Stephens Matthew, Sloan James S, Robertson P D, Scheet Paul, Nickerson Deborah A
Department of Statistics, University of Washington, Seattle, Washington 98195, USA.
Nat Genet. 2006 Mar;38(3):375-81. doi: 10.1038/ng1746. Epub 2006 Feb 19.

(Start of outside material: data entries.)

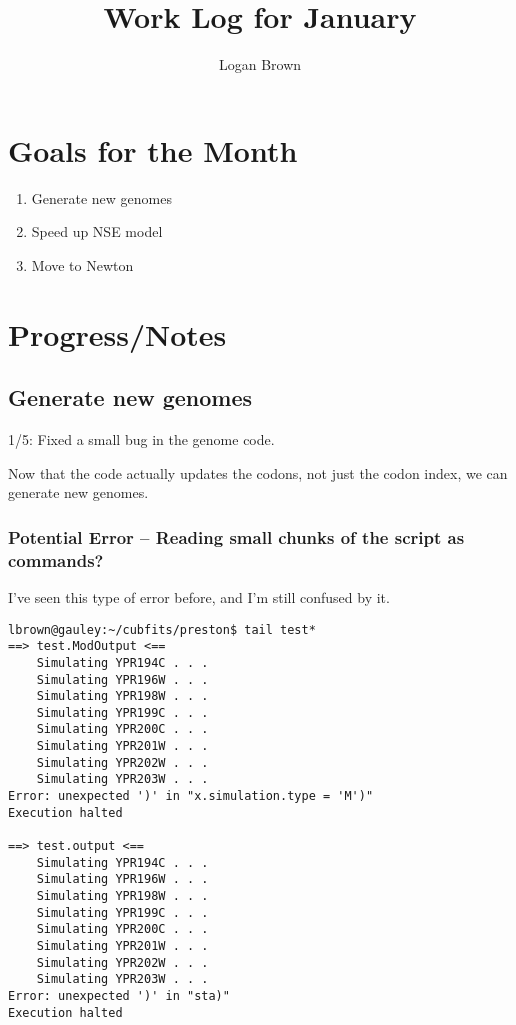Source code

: 

\title{Work Log for January}
\author{Logan Brown}


\maketitle
\tableofcontents

\newpage


\section{Goals for the Month}
\begin{enumerate}
\item Generate new genomes
\item Speed up NSE model
\item Move to Newton
\end{enumerate}

\section{Progress/Notes}

\subsection{Generate new genomes}

1/5: Fixed a small bug in the genome code.

Now that the code actually updates the codons, not just the codon index, we can generate new genomes.

\subsubsection{Potential Error -- Reading small chunks of the script as commands?}

I've seen this type of error before, and I'm still confused by it.

\begin{verbatim}
lbrown@gauley:~/cubfits/preston$ tail test*
==> test.ModOutput <==
	Simulating YPR194C . . .
	Simulating YPR196W . . .
	Simulating YPR198W . . .
	Simulating YPR199C . . .
	Simulating YPR200C . . .
	Simulating YPR201W . . .
	Simulating YPR202W . . .
	Simulating YPR203W . . .
Error: unexpected ')' in "x.simulation.type = 'M')"
Execution halted

==> test.output <==
	Simulating YPR194C . . .
	Simulating YPR196W . . .
	Simulating YPR198W . . .
	Simulating YPR199C . . .
	Simulating YPR200C . . .
	Simulating YPR201W . . .
	Simulating YPR202W . . .
	Simulating YPR203W . . .
Error: unexpected ')' in "sta)"
Execution halted
\end{verbatim}

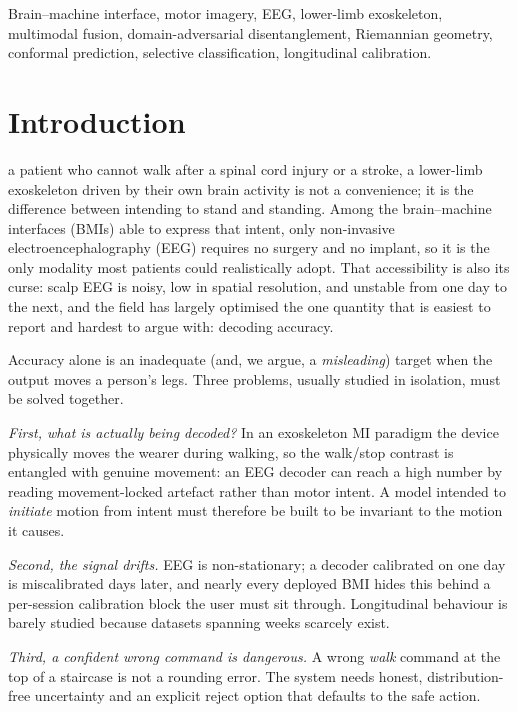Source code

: \documentclass[journal]{IEEEtran}
\begin{document}
\begin{IEEEkeywords}
Brain--machine interface, motor imagery, EEG, lower-limb exoskeleton, multimodal
fusion, domain-adversarial disentanglement, Riemannian geometry, conformal
prediction, selective classification, longitudinal calibration.
\end{IEEEkeywords}

\section{Introduction}
 a patient who cannot walk after a spinal cord injury or a
stroke, a lower-limb exoskeleton driven by their own brain activity is not a
convenience; it is the difference between intending to stand and standing. Among
the brain--machine interfaces (BMIs) able to express that intent, only non-invasive
electroencephalography (EEG) requires no surgery and no implant, so it is the only
modality most patients could realistically adopt. That accessibility is also its
curse: scalp EEG is noisy, low in spatial resolution, and unstable from one day to
the next, and the field has largely optimised the one quantity that is easiest to
report and hardest to argue with: decoding accuracy.

Accuracy alone is an inadequate (and, we argue, a \emph{misleading}) target when
the output moves a person's legs. Three problems, usually studied in isolation, must
be solved together.

\emph{First, what is actually being decoded?} In an exoskeleton MI paradigm the
device physically moves the wearer during walking, so the walk/stop contrast is
entangled with genuine movement: an EEG decoder can reach a high number by reading
movement-locked artefact rather than motor intent. A model intended to
\emph{initiate} motion from intent must therefore be built to be invariant to the
motion it causes.

\emph{Second, the signal drifts.} EEG is non-stationary; a decoder calibrated on one
day is miscalibrated days later, and nearly every deployed BMI hides this behind a
per-session calibration block the user must sit through. Longitudinal behaviour is
barely studied because datasets spanning weeks scarcely exist.

\emph{Third, a confident wrong command is dangerous.} A wrong \emph{walk} command at
the top of a staircase is not a rounding error. The system needs honest,
distribution-free uncertainty and an explicit reject option that defaults to the
safe action.
\end{document}
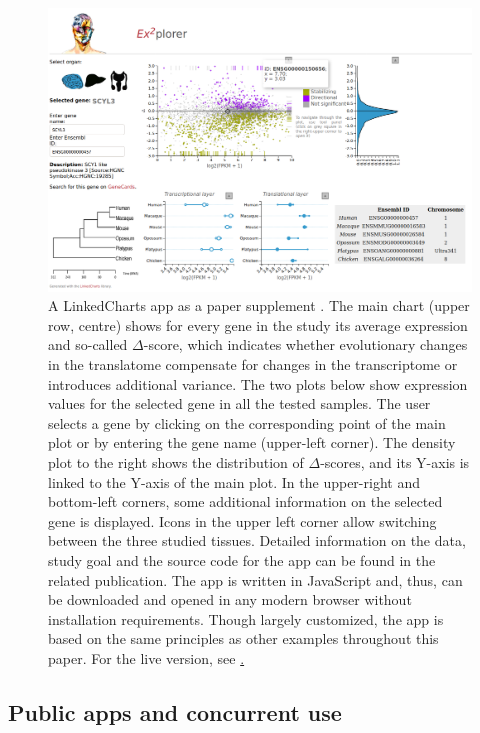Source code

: \documentclass[twocolumn,10pt]{article}
\begin{document}
\begin{figure}[t]
   \includegraphics[width=\textwidth]{FigF/figF.png}
   \caption{A LinkedCharts app as a paper supplement \cite{wang_2020}. The main chart (upper row, centre) shows for every gene in the study its average expression and so-called $\Delta$-score, which indicates whether evolutionary changes in the translatome compensate for changes in the transcriptome or introduces additional variance. The two plots below show expression values for the selected gene in all the tested samples. The user selects a gene by clicking on the corresponding point of the main plot or by entering the gene name (upper-left corner). The density plot to the right shows the distribution of $\Delta$-scores, and its Y-axis is linked to the Y-axis of the main plot. In the upper-right and bottom-left corners, some additional information on the selected gene is displayed. Icons in the upper left corner allow switching between the three studied tissues. Detailed information on the data, study goal and the source code for the app can be found in the related publication. The app is written in JavaScript and, thus, can be downloaded and opened in any modern browser without installation requirements. Though largely customized, the app is based on the same principles as other examples throughout this paper. For the live version, see \href{https://ex2plorer.kaessmannlab.org/}.}
   \label{FigF}
\end{figure}

\subsection{Public apps and concurrent use}
\end{document}
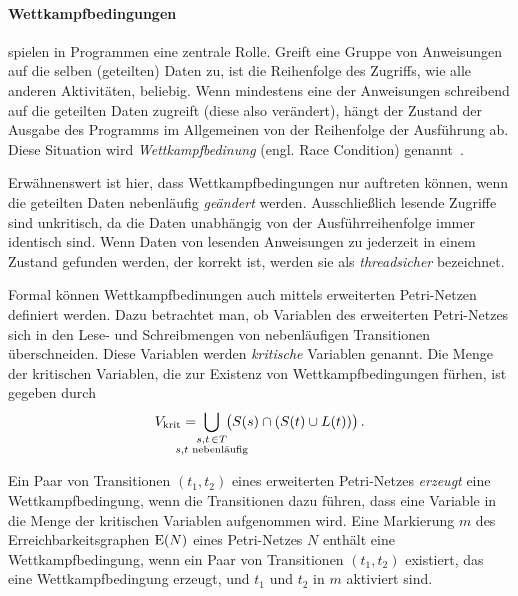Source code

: \paragraph{Wettkampfbedingungen}
 spielen in Programmen eine zentrale Rolle. Greift eine Gruppe von Anweisungen auf die selben (geteilten) Daten zu, ist die Reihenfolge des Zugriffs, wie alle anderen Aktivitäten, beliebig. Wenn mindestens eine der Anweisungen schreibend auf die geteilten Daten zugreift (diese also verändert), hängt der Zustand der Ausgabe des Programms im Allgemeinen von der Reihenfolge der Ausführung ab. Diese Situation wird \emph{Wettkampfbedinung} (engl. Race Condition) genannt~\cite{Hettel2016}. 

Erwähnenswert ist hier, dass Wettkampfbedingungen nur auftreten können, wenn die geteilten Daten nebenläufig \emph{geändert} werden. Ausschließlich lesende Zugriffe sind unkritisch, da die Daten unabhängig von der Ausführreihenfolge immer identisch sind. Wenn Daten von lesenden Anweisungen zu jederzeit in einem Zustand gefunden werden, der korrekt ist, werden sie als \emph{threadsicher} bezeichnet.

Formal können Wettkampfbedinungen auch mittels erweiterten Petri-Netzen definiert werden. Dazu betrachtet man, ob Variablen des erweiterten Petri-Netzes sich in den Lese- und Schreibmengen von nebenläufigen Transitionen überschneiden. Diese Variablen werden \emph{kritische} Variablen genannt. Die Menge der kritischen Variablen, die zur Existenz von Wettkampfbedingungen fürhen, ist gegeben durch
\begin{align*}
	V_\text{krit} = \;\bigcup_{\mathclap{\substack{s,t\, \in T\\s, t \text{ nebenläufig}}}} \;\left( \strut{S(s) \cap (S(t) \cup L(t))}\right).
\end{align*}

Ein Paar von Transitionen $(t_1, t_2)$ eines erweiterten Petri-Netzes \emph{erzeugt} eine Wettkampfbedingung, wenn die Transitionen dazu führen, dass eine Variable in die Menge der kritischen Variablen aufgenommen wird. Eine Markierung $m$ des Erreichbarkeitsgraphen $\operatorname{E}(N)$ eines Petri-Netzes $N$ enthält eine Wettkampfbedingung, wenn ein Paar von Transitionen $(t_1, t_2)$ existiert, das eine Wettkampfbedingung erzeugt, und $t_1$ und $t_2$ in $m$ aktiviert sind.

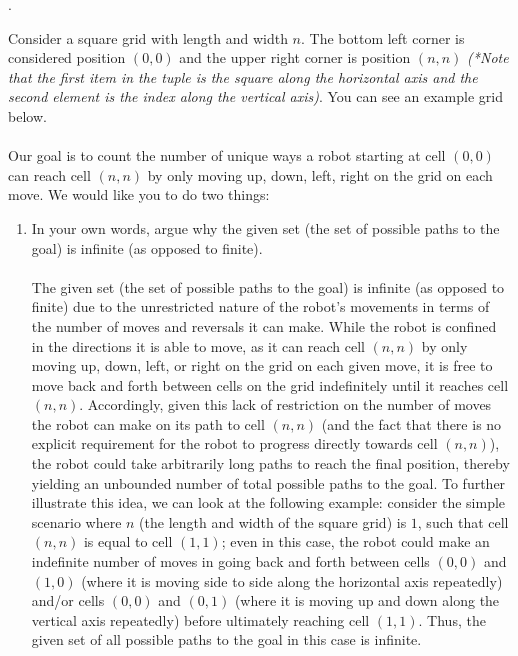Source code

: \documentclass[12pt]{article}
\newcounter{quesnum}
\newcommand{\question}[2][??]{
\begin{list}{\labelitemi}{\leftmargin=2em}
\item [\arabic{quesnum}.] {} {#2}
\end{list}
\addtocounter{quesnum}{1}
}
\begin{document}
\vspace{12pt}



\question[3]{
Consider a square grid with length and width $n$. The bottom left corner is considered position $(0,0)$ and the upper right corner is position $(n,n)$ \emph{(*Note that the first item in the tuple is the square along the horizontal axis and the second element is the index along the vertical axis)}. You can see an example grid below.\\
\\
Our goal is to count the number of unique ways a robot starting at cell $(0,0)$ can reach cell $(n,n)$ by only moving up, down, left, right on the grid on each move. We would like you to do two things:

\begin{enumerate}
	\item In your own words, argue why the given set (the set of possible paths to the goal) is infinite (as opposed to finite).\\
\\
 The given set (the set of possible paths to the goal) is infinite (as opposed to finite) due to the unrestricted nature of the robot's movements in terms of the number of moves and reversals it can make. While the robot is confined in the directions it is able to move, as it can reach cell $(n,n)$ by only moving up, down, left, or right on the grid on each given move, it is free to move back and forth between cells on the grid indefinitely until it reaches cell $(n,n)$. Accordingly, given this lack of restriction on the number of moves the robot can make on its path to cell $(n,n)$ (and the fact that there is no explicit requirement for the robot to progress directly towards cell $(n,n)$), the robot could take arbitrarily long paths to reach the final position, thereby yielding an unbounded number of total possible paths to the goal. To further illustrate this idea, we can look at the following example: consider the simple scenario where $n$ (the length and width of the square grid) is $1$, such that cell $(n,n)$ is equal to cell $(1,1)$; even in this case, the robot could make an indefinite number of moves in going back and forth between cells $(0, 0)$ and $(1, 0)$ (where it is moving side to side along the horizontal axis repeatedly) and/or cells $(0, 0)$ and $(0, 1)$ (where it is moving up and down along the vertical axis repeatedly) before ultimately reaching cell $(1,1)$. Thus, the given set of all possible paths to the goal in this case is infinite.\\
 

\end{enumerate}}
\end{document}
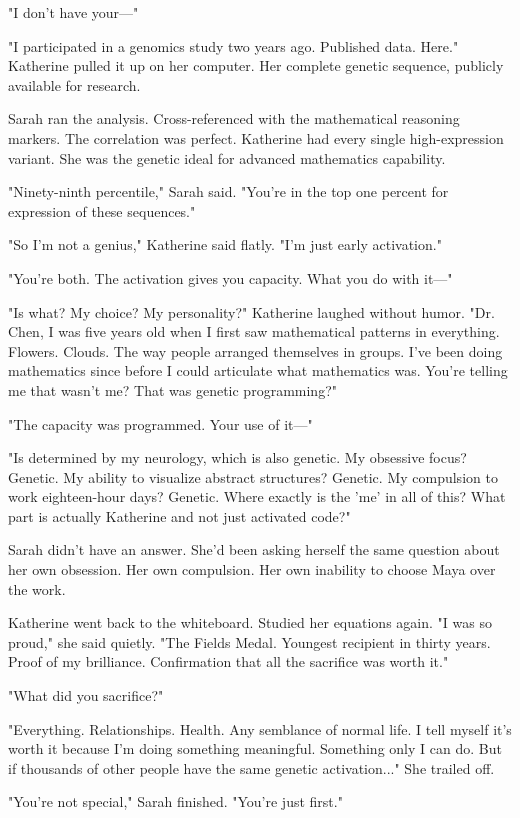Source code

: "I don't have your—"

"I participated in a genomics study two years ago. Published data. Here." Katherine pulled it up on her computer. Her complete genetic sequence, publicly available for research.

Sarah ran the analysis. Cross-referenced with the mathematical reasoning markers. The correlation was perfect. Katherine had every single high-expression variant. She was the genetic ideal for advanced mathematics capability.

"Ninety-ninth percentile," Sarah said. "You're in the top one percent for expression of these sequences."

"So I'm not a genius," Katherine said flatly. "I'm just early activation."

"You're both. The activation gives you capacity. What you do with it—"

"Is what? My choice? My personality?" Katherine laughed without humor. "Dr. Chen, I was five years old when I first saw mathematical patterns in everything. Flowers. Clouds. The way people arranged themselves in groups. I've been doing mathematics since before I could articulate what mathematics was. You're telling me that wasn't me? That was genetic programming?"

"The capacity was programmed. Your use of it—"

"Is determined by my neurology, which is also genetic. My obsessive focus? Genetic. My ability to visualize abstract structures? Genetic. My compulsion to work eighteen-hour days? Genetic. Where exactly is the 'me' in all of this? What part is actually Katherine and not just activated code?"

Sarah didn't have an answer. She'd been asking herself the same question about her own obsession. Her own compulsion. Her own inability to choose Maya over the work.

Katherine went back to the whiteboard. Studied her equations again. "I was so proud," she said quietly. "The Fields Medal. Youngest recipient in thirty years. Proof of my brilliance. Confirmation that all the sacrifice was worth it."

"What did you sacrifice?"

"Everything. Relationships. Health. Any semblance of normal life. I tell myself it's worth it because I'm doing something meaningful. Something only I can do. But if thousands of other people have the same genetic activation..." She trailed off.

"You're not special," Sarah finished. "You're just first."

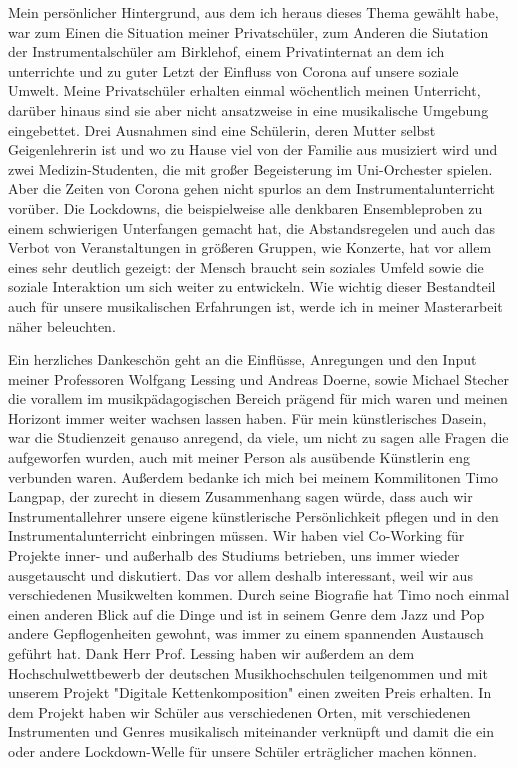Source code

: 
Mein persönlicher Hintergrund, aus dem ich heraus dieses Thema gewählt habe, war
zum Einen die Situation meiner Privatschüler, zum Anderen die Siutation der
Instrumentalschüler am Birklehof, einem Privatinternat an dem ich unterrichte
und zu guter Letzt der Einfluss von Corona auf unsere soziale Umwelt. Meine
Privatschüler erhalten einmal wöchentlich meinen Unterricht, darüber hinaus sind
sie aber nicht ansatzweise in eine musikalische Umgebung eingebettet. Drei
Ausnahmen sind eine Schülerin, deren Mutter selbst Geigenlehrerin ist und wo zu
Hause viel von der Familie aus musiziert wird und zwei Medizin-Studenten, die
mit großer Begeisterung im Uni-Orchester spielen. Aber die Zeiten von Corona
gehen nicht spurlos an dem Instrumentalunterricht vorüber. Die Lockdowns, die
beispielweise alle denkbaren Ensembleproben zu einem schwierigen Unterfangen
gemacht hat, die Abstandsregelen und auch das Verbot von Veranstaltungen in
größeren Gruppen, wie Konzerte, hat vor allem eines sehr deutlich gezeigt: der
Mensch braucht sein soziales Umfeld sowie die soziale Interaktion um sich weiter
zu entwickeln. Wie wichtig dieser Bestandteil auch für unsere musikalischen
Erfahrungen ist, werde ich in meiner Masterarbeit näher beleuchten.

Ein herzliches Dankeschön geht an die Einflüsse, Anregungen und den Input meiner
Professoren Wolfgang Lessing und Andreas Doerne, sowie Michael Stecher die
vorallem im musikpädagogischen Bereich prägend für mich waren und meinen
Horizont immer weiter wachsen lassen haben. Für mein künstlerisches Dasein, war
die Studienzeit genauso anregend, da viele, um nicht zu sagen alle Fragen die
aufgeworfen wurden, auch mit meiner Person als ausübende Künstlerin eng
verbunden waren. Außerdem bedanke ich mich bei meinem Kommilitonen Timo Langpap,
der zurecht in diesem Zusammenhang sagen würde, dass auch wir Instrumentallehrer
unsere eigene künstlerische Persönlichkeit pflegen und in den
Instrumentalunterricht einbringen müssen. Wir haben viel Co-Working für Projekte
inner- und außerhalb des Studiums betrieben, uns immer wieder ausgetauscht und
diskutiert. Das vor allem deshalb interessant, weil wir aus verschiedenen
Musikwelten kommen. Durch seine Biografie hat Timo noch einmal einen anderen
Blick auf die Dinge und ist in seinem Genre dem Jazz und Pop andere
Gepflogenheiten gewohnt, was immer zu einem spannenden Austausch geführt hat.
Dank Herr Prof. Lessing haben wir außerdem an dem Hochschulwettbewerb der
deutschen Musikhochschulen teilgenommen und mit unserem Projekt "Digitale
Kettenkomposition" einen zweiten Preis erhalten. In dem Projekt haben wir
Schüler aus verschiedenen Orten, mit verschiedenen Instrumenten und Genres
musikalisch miteinander verknüpft und damit die ein oder andere Lockdown-Welle
für unsere Schüler erträglicher machen können. 

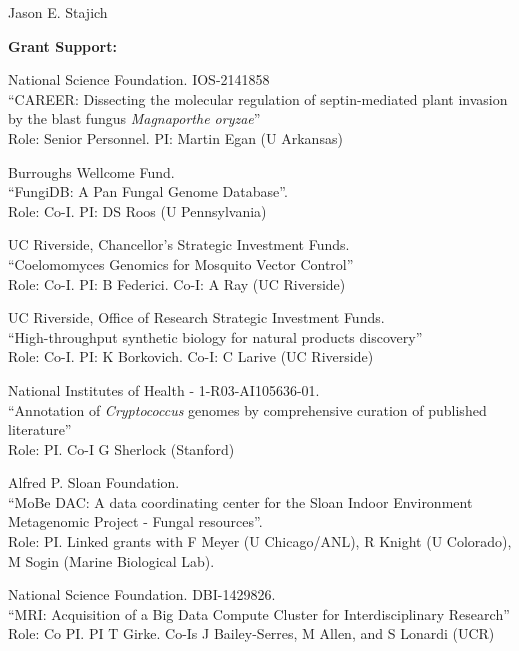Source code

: \documentclass[10pt]{article}
\begin{document}
\begin{cv}{\centerline{Jason E. Stajich}}
\begin{cvlistcompact}{\bf Grant Support:}
\item [2022-2027] National Science Foundation. IOS-2141858 \\
``CAREER: Dissecting the molecular regulation of septin-mediated plant invasion by the blast fungus \textit{Magnaporthe oryzae}'' \\
Role: Senior Personnel. PI: Martin Egan (U Arkansas)

\item [{\bf Completed support}]

\item [2010-2013] Burroughs Wellcome Fund. \\
 ``FungiDB: A Pan Fungal Genome Database''. \\
Role: Co-I. PI: DS Roos (U Pennsylvania)

\item [2011-2012] UC Riverside, Chancellor's Strategic Investment
  Funds. \\
``Coelomomyces Genomics for Mosquito Vector Control'' \\
Role: Co-I. PI: B Federici. Co-I: A Ray (UC Riverside)

\item [2013-2014] UC Riverside, Office of Research Strategic Investment
  Funds. \\
``High-throughput synthetic biology for natural products discovery'' \\
Role: Co-I. PI: K Borkovich. Co-I: C Larive (UC Riverside)

\item [2013-2014] National Institutes of Health - 1-R03-AI105636-01. \\
``Annotation of \textit{Cryptococcus} genomes by comprehensive
  curation of published literature'' \\
Role: PI. Co-I G Sherlock (Stanford)

  \item [2011-2014] Alfred P. Sloan Foundation. \\
``MoBe DAC: A data coordinating center for the Sloan Indoor
Environment Metagenomic Project - Fungal resources''. \\
Role: PI.  Linked grants with F Meyer (U Chicago/ANL), R Knight (U Colorado), M Sogin (Marine Biological Lab).

\item [2014-2015] National Science Foundation. DBI-1429826. \\
``MRI: Acquisition of a Big Data Compute Cluster for Interdisciplinary
  Research''
Role: Co PI. PI T Girke. Co-Is J Bailey-Serres, M Allen, and S Lonardi (UCR)


\end{cvlistcompact}
\end{cv}
\end{document}
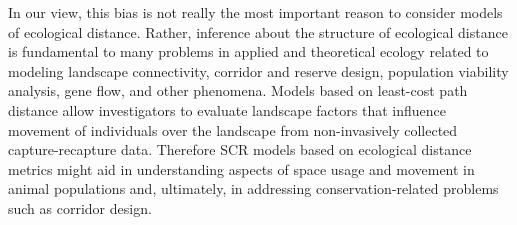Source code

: In our view, this bias is not really the most important reason to
consider models of ecological distance. Rather, inference about the
structure of ecological distance is fundamental to many problems in
applied and theoretical ecology related to modeling landscape
connectivity, corridor and reserve design, population viability
analysis, gene flow, and other phenomena.  Models based on least-cost
path distance allow 
investigators to evaluate landscape factors that influence movement of
individuals over the landscape from non-invasively collected
capture-recapture data.  Therefore SCR models based on ecological
distance metrics might aid in understanding
aspects of space usage and movement in animal populations and, ultimately, in addressing conservation-related problems such as corridor design.

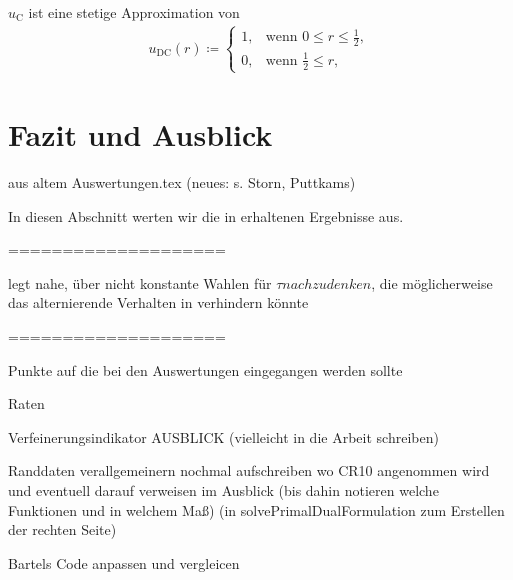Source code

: $u_\textrm{C}$ ist eine stetige Approximation von
\begin{align*}
  u_\textrm{DC}(r)\coloneqq 
  \begin{cases}
    1, & \text{wenn } 0\leq r\leq\frac{1}{2},\\
    0, & \text{wenn } \frac{1}{2}\leq r,
  \end{cases}
\end{align*}


\section{Fazit und Ausblick}

aus altem Auswertungen.tex (neues: s. Storn, Puttkams)

In diesen Abschnitt werten wir die in  erhaltenen
Ergebnisse aus.


====================

 legt nahe, über nicht konstante Wahlen für
$\tau nachzudenken$, die möglicherweise das alternierende Verhalten in
 verhindern könnte

====================

Punkte auf die bei den Auswertungen eingegangen werden sollte

Raten

Verfeinerungsindikator
AUSBLICK (vielleicht in die Arbeit schreiben)
  
  Randdaten verallgemeinern
    nochmal aufschreiben wo CR10 angenommen wird und eventuell darauf verweisen 
    im Ausblick (bis dahin notieren welche Funktionen und in welchem Maß)
    (in solvePrimalDualFormulation zum Erstellen der rechten Seite)
    
  Bartels Code anpassen und vergleicen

The detection of sequence variation, for which DNA sequencing has emerged as the most sensitive and automated approach, forms the basis of all genetic analysis. Here we describe and illustrate an algorithm that accurately detects and genotypes SNPs from fluorescence-based sequence data. Because the algorithm focuses particularly on detecting SNPs through the identification of heterozygous individuals, it is especially well suited to the detection of SNPs in diploid samples obtained after DNA amplification. It is substantially more accurate than existing approaches and, notably, provides a useful quantitative measure of its confidence in each potential SNP detected and in each genotype called. Calls assigned the highest confidence are sufficiently reliable to remove the need for manual review in several contexts. For example, for sequence data from 47-90 individuals sequenced on both the forward and reverse strands, the highest-confidence calls from our algorithm detected 93% of all SNPs and 100% of high-frequency SNPs, with no false positive SNPs identified and 99.9% genotyping accuracy. This algorithm is implemented in a software package, PolyPhred version 5.0, which is freely available for academic use.
序列变异检测是所有遗传分析的基础,而DNA测序已成为最灵敏且自动化的序列变异检测方法。本文描述并阐释了一种算法,该算法可从基于荧光的序列数据中准确检测单核苷酸多态性(SNP)并进行基因分型。由于该算法特别专注于通过识别杂合个体来检测SNP,因此特别适用于检测DNA扩增后获得的二倍体样本中的SNP。它比现有方法更为准确,并且值得注意的是,它能对检测到的每个潜在SNP和每个判定的基因型提供有用的可信度定量测量。赋予最高可信度的判定足够可靠,在多种情况下无需人工审核。例如,对于在正向和反向链上测序的47至90个个体的序列数据,我们算法中最高可信度的判定检测到了所有SNP的93%以及高频SNP的100%,未发现假阳性SNP,基因分型准确率达99.9%。该算法已在软件包PolyPhred版本5.0中实现,可供学术使用且免费。